After the data was taken and anomalies were added, the data was further processed. Before training. Very little pre-processing was needed to be done to the data in this project. The raw data was first grayscale normalized. Then the peaks over certain thresholds were found to focus the windows on the inference. Then finally the window was saved as a PNG. This process cut down the size of the dataset from around 15 GB to around 300MB, which was quite helpful.
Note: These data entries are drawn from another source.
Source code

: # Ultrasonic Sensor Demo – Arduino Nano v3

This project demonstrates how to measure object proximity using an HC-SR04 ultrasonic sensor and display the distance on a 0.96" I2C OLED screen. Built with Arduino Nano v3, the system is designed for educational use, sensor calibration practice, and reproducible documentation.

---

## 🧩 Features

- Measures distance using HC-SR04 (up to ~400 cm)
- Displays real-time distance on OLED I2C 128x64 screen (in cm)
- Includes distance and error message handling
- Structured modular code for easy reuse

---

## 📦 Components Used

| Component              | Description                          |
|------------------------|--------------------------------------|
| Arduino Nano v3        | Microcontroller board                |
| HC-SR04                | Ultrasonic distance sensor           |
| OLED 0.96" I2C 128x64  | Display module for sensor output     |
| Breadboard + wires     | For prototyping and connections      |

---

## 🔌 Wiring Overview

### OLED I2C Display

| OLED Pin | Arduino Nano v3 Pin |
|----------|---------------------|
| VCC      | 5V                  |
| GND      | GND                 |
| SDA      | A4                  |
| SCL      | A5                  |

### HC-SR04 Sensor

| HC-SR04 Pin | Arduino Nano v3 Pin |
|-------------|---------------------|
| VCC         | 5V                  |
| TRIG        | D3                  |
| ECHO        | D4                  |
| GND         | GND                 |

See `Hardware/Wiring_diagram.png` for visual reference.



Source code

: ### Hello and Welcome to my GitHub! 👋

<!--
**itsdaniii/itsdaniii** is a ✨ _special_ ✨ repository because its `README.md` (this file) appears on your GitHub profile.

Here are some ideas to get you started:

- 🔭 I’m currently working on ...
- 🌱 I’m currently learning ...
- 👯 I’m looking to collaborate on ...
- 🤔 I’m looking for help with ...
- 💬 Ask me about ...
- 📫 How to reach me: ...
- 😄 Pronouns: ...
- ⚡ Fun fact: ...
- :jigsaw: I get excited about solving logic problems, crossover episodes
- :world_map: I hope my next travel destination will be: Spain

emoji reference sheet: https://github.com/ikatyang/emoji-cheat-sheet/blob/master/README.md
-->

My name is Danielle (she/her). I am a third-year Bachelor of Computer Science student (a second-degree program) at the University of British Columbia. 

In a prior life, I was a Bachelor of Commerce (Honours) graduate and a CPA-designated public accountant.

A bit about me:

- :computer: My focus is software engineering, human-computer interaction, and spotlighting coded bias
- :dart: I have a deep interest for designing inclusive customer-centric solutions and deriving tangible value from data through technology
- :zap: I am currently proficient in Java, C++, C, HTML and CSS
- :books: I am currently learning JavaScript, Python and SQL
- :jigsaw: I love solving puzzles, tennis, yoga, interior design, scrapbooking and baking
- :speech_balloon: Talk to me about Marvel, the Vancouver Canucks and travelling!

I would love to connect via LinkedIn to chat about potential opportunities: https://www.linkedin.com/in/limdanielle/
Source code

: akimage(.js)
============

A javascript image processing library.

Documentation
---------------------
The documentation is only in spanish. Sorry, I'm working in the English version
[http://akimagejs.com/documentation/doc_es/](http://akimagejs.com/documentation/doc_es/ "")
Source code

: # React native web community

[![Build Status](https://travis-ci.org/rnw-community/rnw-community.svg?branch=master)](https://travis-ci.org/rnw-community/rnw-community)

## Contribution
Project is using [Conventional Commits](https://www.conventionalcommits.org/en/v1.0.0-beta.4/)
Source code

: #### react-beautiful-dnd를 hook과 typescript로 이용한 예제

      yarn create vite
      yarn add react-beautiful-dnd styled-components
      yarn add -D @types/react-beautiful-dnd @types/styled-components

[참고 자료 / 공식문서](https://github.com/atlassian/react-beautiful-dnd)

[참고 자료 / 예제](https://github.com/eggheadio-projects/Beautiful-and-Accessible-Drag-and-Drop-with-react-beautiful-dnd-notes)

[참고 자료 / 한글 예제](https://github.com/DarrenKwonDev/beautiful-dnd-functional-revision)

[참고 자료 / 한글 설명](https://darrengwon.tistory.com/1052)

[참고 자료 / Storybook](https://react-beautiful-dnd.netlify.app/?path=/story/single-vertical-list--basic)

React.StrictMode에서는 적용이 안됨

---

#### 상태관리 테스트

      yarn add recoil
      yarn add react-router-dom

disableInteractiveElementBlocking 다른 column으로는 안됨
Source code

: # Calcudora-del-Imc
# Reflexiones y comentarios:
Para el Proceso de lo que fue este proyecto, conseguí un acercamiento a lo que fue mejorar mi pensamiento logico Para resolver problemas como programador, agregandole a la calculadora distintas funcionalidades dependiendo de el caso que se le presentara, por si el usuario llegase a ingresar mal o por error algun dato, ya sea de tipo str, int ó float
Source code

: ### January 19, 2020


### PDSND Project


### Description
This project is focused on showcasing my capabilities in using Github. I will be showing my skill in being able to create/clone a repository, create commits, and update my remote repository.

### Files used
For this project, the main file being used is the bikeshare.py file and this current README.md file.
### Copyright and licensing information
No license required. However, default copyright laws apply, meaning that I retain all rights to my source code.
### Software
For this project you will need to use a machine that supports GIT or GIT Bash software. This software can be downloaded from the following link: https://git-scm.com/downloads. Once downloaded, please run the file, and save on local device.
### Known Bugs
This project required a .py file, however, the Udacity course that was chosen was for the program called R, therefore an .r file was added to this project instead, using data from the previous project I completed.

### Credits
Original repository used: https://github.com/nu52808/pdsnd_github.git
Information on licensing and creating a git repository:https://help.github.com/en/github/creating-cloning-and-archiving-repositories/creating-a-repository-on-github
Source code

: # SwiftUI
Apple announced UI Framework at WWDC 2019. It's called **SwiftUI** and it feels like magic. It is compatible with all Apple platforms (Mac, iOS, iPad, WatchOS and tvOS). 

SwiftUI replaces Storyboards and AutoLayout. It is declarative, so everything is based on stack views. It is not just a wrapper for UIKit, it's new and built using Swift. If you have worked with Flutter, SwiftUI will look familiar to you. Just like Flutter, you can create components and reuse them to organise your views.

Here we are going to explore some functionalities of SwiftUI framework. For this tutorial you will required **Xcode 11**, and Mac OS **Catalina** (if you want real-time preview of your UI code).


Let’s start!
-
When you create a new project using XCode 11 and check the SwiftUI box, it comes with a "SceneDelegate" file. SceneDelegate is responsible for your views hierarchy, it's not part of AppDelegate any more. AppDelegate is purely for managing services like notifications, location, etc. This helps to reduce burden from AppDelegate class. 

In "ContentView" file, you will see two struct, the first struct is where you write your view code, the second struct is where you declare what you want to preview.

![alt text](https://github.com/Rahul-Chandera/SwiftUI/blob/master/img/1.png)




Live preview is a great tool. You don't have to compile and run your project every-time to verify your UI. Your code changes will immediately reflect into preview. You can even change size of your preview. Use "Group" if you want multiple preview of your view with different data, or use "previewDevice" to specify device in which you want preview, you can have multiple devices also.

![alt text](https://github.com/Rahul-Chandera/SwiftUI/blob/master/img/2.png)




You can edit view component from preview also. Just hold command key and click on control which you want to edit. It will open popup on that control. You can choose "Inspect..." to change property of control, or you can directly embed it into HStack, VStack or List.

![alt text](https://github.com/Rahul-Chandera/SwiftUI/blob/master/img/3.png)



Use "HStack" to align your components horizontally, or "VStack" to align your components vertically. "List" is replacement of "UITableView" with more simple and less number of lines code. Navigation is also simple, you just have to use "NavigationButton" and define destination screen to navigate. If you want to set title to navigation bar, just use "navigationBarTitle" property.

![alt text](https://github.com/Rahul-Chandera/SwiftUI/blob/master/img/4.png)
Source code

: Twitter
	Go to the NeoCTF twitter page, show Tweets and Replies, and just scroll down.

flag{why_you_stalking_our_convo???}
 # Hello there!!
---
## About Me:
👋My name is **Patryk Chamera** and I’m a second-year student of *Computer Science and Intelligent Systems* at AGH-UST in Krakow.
In essence, the 4096-long window of data was folded repeatedly into a 64 x 64 Grayscale image. This was then extended out over three channels to make use of the RGB functionality of the Maxim Networks. This also made it possible to utilise the RGB script to generate functional sample data for the board, which sped up development considerably for this competition

Training Breakdown:

· Pytorch and the “cats_vs_dogs”, ai85 network were used.
· Trained this network on the power data taken from the Road Sign CNN.
· Network does not use transfer learning, instead it was trained from the ground up.
· Trained on 44000 Normal samples (4096 long each), 44000 anomalous samples (4096 long each).
· Data split 80% training, 20% testing.
· Data size at 64x64, with no random rotations or augmentations applied.
· Achieved 99.954% validation accuracy.
· Achieved 99.92% test accuracy.
· Network then quantized and synthesized for the Max78000 board.
· Network also makes full use of the Max78000 neural network accelerator and other features.
· Github for the trained network: https://github.com/popovici/Dominic_Lightbody/tree/main/EASYAnom

Section 3: Lightweight Intrusion Detection System for a generic program

The IDS proposed in the paper and developed in our group: “Lightweight Anomaly Detection Framework for IoT”, IEEE ISSC 2020, consists of various flavours of ARIMA/SARIMA models, which is used to find if the measured data is within the normal distribution and has a small difference in the integral for the window of points being analysed.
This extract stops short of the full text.